- Task: After reading the records, print them all again exactly as they stand.

(Source records)
──────
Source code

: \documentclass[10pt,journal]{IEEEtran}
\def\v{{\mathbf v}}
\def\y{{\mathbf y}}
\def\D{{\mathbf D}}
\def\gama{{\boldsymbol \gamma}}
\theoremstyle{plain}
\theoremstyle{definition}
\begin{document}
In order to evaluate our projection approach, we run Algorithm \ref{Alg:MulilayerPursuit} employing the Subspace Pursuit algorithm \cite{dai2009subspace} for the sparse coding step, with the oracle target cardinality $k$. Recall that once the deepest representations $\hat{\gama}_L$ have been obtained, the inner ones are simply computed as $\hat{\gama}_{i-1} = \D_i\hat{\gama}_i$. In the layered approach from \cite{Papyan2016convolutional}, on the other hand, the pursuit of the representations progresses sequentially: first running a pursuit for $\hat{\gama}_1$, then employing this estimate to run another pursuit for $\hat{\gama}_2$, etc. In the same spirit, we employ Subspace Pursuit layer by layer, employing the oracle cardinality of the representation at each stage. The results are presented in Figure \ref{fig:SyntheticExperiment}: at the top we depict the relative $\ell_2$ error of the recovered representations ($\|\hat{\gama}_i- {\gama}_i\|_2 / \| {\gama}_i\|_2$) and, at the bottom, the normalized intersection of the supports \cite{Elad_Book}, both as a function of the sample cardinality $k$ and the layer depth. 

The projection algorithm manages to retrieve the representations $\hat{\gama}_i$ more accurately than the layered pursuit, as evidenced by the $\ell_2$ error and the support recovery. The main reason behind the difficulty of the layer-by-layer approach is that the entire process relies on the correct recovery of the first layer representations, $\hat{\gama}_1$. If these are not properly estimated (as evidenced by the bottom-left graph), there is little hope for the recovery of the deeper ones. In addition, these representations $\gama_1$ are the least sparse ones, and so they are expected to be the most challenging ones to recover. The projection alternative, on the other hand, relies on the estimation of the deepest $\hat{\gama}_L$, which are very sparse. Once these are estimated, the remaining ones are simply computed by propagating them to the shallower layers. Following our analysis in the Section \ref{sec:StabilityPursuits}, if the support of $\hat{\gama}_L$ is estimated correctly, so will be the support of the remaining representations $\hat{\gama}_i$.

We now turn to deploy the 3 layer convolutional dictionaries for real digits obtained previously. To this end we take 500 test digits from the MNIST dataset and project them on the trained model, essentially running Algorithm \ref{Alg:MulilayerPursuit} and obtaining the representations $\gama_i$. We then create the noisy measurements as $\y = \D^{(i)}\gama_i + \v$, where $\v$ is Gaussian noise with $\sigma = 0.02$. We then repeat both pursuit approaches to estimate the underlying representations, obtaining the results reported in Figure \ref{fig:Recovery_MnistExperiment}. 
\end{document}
──────
- Solution to this exercise:
Source code

: \documentclass[10pt,journal]{IEEEtran}
\def\v{{\mathbf v}}
\def\y{{\mathbf y}}
\def\D{{\mathbf D}}
\def\gama{{\boldsymbol \gamma}}
\theoremstyle{plain}
\theoremstyle{definition}
\begin{document}
In order to evaluate our projection approach, we run Algorithm \ref{Alg:MulilayerPursuit} employing the Subspace Pursuit algorithm \cite{dai2009subspace} for the sparse coding step, with the oracle target cardinality $k$. Recall that once the deepest representations $\hat{\gama}_L$ have been obtained, the inner ones are simply computed as $\hat{\gama}_{i-1} = \D_i\hat{\gama}_i$. In the layered approach from \cite{Papyan2016convolutional}, on the other hand, the pursuit of the representations progresses sequentially: first running a pursuit for $\hat{\gama}_1$, then employing this estimate to run another pursuit for $\hat{\gama}_2$, etc. In the same spirit, we employ Subspace Pursuit layer by layer, employing the oracle cardinality of the representation at each stage. The results are presented in Figure \ref{fig:SyntheticExperiment}: at the top we depict the relative $\ell_2$ error of the recovered representations ($\|\hat{\gama}_i- {\gama}_i\|_2 / \| {\gama}_i\|_2$) and, at the bottom, the normalized intersection of the supports \cite{Elad_Book}, both as a function of the sample cardinality $k$ and the layer depth. 

The projection algorithm manages to retrieve the representations $\hat{\gama}_i$ more accurately than the layered pursuit, as evidenced by the $\ell_2$ error and the support recovery. The main reason behind the difficulty of the layer-by-layer approach is that the entire process relies on the correct recovery of the first layer representations, $\hat{\gama}_1$. If these are not properly estimated (as evidenced by the bottom-left graph), there is little hope for the recovery of the deeper ones. In addition, these representations $\gama_1$ are the least sparse ones, and so they are expected to be the most challenging ones to recover. The projection alternative, on the other hand, relies on the estimation of the deepest $\hat{\gama}_L$, which are very sparse. Once these are estimated, the remaining ones are simply computed by propagating them to the shallower layers. Following our analysis in the Section \ref{sec:StabilityPursuits}, if the support of $\hat{\gama}_L$ is estimated correctly, so will be the support of the remaining representations $\hat{\gama}_i$.

We now turn to deploy the 3 layer convolutional dictionaries for real digits obtained previously. To this end we take 500 test digits from the MNIST dataset and project them on the trained model, essentially running Algorithm \ref{Alg:MulilayerPursuit} and obtaining the representations $\gama_i$. We then create the noisy measurements as $\y = \D^{(i)}\gama_i + \v$, where $\v$ is Gaussian noise with $\sigma = 0.02$. We then repeat both pursuit approaches to estimate the underlying representations, obtaining the results reported in Figure \ref{fig:Recovery_MnistExperiment}. 
\end{document}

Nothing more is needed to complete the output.